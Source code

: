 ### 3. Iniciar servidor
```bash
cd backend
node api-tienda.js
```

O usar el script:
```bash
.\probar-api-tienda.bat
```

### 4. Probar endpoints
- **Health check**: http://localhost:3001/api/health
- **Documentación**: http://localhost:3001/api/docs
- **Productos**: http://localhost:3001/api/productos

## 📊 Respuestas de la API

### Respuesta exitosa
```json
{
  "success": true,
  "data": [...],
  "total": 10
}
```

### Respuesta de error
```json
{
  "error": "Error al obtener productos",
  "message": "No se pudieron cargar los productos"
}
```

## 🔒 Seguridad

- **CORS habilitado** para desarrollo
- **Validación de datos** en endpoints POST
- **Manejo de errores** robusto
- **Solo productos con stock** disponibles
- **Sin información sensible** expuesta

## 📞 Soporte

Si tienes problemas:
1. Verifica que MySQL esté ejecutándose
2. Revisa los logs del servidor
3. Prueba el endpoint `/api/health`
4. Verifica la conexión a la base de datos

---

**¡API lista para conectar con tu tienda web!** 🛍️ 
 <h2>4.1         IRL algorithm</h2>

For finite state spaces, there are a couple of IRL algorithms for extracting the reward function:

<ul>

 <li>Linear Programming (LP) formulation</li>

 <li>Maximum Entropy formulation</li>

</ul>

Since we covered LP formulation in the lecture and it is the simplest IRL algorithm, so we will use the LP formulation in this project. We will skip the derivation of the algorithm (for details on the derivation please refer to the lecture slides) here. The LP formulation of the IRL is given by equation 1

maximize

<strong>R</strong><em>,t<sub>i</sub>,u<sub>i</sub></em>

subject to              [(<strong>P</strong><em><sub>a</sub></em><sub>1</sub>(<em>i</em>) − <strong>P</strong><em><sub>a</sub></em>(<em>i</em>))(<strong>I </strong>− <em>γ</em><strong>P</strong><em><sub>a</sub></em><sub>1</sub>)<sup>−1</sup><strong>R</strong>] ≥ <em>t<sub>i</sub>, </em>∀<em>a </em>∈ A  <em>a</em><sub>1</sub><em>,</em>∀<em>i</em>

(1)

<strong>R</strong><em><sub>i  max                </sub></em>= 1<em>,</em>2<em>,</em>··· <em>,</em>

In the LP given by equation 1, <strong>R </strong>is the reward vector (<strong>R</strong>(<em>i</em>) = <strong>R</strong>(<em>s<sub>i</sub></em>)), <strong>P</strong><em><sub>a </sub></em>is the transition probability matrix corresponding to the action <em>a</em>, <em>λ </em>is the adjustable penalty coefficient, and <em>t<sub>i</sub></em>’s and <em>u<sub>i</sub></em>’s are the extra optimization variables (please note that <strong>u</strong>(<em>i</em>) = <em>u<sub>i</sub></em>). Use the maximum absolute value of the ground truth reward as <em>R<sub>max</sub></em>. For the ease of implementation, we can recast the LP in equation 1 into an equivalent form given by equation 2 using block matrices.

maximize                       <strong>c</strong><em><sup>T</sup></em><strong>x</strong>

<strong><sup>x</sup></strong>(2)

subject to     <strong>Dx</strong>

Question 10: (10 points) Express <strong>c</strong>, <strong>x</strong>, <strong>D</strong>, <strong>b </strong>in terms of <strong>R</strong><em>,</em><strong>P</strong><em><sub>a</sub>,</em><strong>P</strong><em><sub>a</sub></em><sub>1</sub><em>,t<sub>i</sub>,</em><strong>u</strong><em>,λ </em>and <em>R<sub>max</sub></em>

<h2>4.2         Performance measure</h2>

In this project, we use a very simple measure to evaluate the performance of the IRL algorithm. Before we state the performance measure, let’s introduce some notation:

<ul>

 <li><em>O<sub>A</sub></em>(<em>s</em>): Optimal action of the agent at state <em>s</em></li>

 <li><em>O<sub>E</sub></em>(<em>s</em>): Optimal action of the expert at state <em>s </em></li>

• WORK REQUIRED: Go through the data and gather every line that holds "productos".

• ANSWER TO THIS TASK:
- **Productos**: http://localhost:3001/api/productos
  "error": "Error al obtener productos",
  "message": "No se pudieron cargar los productos"
- **Solo productos con stock** disponibles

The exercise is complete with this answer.